Work through the data below line by line and say how many lines hold "darwin"; give only the number.

(Stored data)
■ ■ ■ ■ ■ ■ ■

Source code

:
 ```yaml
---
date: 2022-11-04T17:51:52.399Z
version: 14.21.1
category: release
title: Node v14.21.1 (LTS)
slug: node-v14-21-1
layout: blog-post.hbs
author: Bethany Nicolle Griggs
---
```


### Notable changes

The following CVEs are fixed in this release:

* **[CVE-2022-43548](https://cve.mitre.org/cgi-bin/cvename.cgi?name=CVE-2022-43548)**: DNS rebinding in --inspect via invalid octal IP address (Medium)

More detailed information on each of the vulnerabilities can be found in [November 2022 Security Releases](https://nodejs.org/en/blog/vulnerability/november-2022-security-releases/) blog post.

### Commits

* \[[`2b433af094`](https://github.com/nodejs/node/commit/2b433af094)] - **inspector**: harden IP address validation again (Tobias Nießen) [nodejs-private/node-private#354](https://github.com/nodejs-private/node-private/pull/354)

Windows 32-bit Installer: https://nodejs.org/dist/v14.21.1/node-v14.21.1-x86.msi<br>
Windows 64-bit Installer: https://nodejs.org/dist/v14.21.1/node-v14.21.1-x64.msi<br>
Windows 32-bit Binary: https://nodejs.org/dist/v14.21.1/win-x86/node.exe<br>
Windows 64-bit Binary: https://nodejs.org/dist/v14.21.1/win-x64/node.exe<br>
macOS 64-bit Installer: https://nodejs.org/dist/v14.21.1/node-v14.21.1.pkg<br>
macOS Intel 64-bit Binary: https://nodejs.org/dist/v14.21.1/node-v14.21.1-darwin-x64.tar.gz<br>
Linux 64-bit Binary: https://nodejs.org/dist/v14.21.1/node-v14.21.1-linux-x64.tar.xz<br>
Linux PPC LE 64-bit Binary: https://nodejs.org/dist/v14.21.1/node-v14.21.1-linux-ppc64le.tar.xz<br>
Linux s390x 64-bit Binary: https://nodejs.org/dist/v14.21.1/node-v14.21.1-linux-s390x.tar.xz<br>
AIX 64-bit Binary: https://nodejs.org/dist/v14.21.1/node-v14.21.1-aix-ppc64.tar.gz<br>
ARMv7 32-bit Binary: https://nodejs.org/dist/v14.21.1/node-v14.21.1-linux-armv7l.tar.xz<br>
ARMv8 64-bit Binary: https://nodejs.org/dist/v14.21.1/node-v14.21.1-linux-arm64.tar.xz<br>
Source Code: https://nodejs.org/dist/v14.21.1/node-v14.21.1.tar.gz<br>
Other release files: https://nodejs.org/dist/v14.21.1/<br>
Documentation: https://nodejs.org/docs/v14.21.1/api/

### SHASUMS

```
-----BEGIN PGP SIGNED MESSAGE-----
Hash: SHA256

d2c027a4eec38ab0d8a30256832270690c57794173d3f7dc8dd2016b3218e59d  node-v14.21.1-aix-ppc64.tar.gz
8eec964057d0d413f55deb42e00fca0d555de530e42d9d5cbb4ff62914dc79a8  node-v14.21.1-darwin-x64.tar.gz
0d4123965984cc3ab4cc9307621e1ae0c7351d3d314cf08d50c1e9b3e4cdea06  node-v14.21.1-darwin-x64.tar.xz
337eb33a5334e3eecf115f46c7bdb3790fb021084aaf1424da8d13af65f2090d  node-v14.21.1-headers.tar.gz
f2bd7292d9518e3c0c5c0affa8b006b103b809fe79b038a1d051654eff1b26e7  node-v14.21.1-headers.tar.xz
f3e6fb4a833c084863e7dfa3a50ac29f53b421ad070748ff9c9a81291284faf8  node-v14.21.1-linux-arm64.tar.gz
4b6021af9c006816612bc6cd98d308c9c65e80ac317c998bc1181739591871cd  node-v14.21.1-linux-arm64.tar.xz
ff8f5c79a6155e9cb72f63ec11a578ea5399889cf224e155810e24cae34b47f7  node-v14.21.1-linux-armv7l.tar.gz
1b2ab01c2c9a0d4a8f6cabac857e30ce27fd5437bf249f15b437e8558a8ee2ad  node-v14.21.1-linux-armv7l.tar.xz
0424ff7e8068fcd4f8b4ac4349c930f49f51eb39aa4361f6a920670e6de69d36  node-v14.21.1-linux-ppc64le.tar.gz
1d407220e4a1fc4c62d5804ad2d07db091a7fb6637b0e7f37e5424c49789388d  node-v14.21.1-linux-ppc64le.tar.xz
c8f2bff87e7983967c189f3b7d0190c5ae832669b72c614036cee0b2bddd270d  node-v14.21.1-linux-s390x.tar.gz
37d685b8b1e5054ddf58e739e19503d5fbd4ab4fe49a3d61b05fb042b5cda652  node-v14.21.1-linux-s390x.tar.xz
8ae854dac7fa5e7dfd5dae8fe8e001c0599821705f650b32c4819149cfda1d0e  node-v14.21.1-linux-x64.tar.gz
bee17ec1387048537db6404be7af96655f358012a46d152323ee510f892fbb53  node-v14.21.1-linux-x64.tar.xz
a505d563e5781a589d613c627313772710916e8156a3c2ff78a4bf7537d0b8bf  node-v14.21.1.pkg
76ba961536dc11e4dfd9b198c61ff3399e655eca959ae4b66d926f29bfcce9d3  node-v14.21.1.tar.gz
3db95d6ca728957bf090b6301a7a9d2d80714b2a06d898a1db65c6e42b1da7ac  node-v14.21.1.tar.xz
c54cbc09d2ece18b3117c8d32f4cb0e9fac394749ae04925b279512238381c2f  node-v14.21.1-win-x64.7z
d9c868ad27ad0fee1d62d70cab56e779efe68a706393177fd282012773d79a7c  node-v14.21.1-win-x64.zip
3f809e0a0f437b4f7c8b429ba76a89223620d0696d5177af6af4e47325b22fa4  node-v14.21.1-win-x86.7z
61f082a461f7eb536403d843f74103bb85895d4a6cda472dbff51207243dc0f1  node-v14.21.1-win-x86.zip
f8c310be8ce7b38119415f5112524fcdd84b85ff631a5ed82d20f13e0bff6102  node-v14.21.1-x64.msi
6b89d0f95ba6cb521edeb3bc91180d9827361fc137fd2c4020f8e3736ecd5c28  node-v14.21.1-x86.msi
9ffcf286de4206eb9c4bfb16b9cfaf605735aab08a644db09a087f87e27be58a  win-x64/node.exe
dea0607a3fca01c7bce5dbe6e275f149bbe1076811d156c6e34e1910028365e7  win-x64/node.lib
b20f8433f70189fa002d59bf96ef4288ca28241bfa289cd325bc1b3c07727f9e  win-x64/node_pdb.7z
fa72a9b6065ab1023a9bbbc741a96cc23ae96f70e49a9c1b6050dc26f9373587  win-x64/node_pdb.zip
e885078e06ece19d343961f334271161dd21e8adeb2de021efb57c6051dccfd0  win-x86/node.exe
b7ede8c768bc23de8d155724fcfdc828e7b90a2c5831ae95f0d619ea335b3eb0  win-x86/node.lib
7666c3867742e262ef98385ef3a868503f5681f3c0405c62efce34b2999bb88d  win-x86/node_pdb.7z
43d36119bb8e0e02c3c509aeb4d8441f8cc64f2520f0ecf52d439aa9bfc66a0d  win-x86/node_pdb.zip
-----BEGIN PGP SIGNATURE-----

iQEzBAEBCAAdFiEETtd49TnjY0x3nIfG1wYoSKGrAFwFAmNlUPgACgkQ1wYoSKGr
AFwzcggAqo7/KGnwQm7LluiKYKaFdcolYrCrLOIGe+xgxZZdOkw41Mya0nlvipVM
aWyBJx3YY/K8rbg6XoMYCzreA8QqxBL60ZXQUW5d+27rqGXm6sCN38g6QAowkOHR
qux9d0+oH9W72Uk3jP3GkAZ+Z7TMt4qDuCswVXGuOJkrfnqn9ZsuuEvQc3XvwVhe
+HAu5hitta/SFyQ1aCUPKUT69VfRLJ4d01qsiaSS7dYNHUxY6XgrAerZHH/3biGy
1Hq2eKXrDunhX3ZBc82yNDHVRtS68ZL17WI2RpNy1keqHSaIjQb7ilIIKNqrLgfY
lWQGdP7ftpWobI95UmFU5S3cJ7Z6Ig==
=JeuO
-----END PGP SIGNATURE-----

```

■ ■ ■ ■ ■ ■ ■

TASK RESULT:
3